_Problem description:_ Please read the records below and return each line holding the string "contain".

● ● ● ● ● ● ●

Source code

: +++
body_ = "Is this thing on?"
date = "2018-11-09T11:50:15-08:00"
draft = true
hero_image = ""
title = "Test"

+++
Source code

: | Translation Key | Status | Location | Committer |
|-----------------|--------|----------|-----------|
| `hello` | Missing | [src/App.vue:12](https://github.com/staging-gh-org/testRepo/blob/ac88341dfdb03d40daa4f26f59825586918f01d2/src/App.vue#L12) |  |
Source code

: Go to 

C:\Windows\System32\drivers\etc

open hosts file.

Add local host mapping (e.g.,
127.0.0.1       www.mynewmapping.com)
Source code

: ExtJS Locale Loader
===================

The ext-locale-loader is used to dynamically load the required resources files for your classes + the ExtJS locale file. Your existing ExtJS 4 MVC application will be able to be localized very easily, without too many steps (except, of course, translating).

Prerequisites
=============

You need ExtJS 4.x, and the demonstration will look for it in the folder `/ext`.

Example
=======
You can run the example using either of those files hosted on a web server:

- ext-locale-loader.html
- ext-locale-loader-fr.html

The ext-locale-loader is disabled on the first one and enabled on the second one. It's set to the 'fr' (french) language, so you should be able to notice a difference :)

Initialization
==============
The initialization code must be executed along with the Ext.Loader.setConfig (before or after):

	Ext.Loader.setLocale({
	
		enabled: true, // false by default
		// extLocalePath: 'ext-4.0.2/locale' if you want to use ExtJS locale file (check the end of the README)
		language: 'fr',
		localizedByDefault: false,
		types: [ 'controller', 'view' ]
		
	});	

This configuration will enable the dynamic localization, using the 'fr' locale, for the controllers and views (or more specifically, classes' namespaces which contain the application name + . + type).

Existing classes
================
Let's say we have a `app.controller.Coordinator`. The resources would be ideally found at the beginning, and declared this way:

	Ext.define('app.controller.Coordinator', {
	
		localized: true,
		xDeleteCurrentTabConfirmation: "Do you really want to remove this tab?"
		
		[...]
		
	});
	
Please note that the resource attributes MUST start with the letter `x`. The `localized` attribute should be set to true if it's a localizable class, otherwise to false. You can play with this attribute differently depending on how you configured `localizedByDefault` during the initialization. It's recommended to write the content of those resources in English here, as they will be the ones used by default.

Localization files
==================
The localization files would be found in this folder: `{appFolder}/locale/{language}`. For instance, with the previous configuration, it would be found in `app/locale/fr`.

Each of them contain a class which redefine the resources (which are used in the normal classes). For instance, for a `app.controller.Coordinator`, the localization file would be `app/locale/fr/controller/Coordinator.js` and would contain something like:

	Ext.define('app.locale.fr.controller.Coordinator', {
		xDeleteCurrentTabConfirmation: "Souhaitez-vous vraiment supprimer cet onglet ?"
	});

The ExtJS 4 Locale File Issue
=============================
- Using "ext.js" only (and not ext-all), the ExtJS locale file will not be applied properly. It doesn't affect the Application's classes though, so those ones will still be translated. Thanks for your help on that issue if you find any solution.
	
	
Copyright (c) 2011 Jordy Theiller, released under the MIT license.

● ● ● ● ● ● ●

_Task output:_
This configuration will enable the dynamic localization, using the 'fr' locale, for the controllers and views (or more specifically, classes' namespaces which contain the application name + . + type).
Each of them contain a class which redefine the resources (which are used in the normal classes). For instance, for a `app.controller.Coordinator`, the localization file would be `app/locale/fr/controller/Coordinator.js` and would contain something like:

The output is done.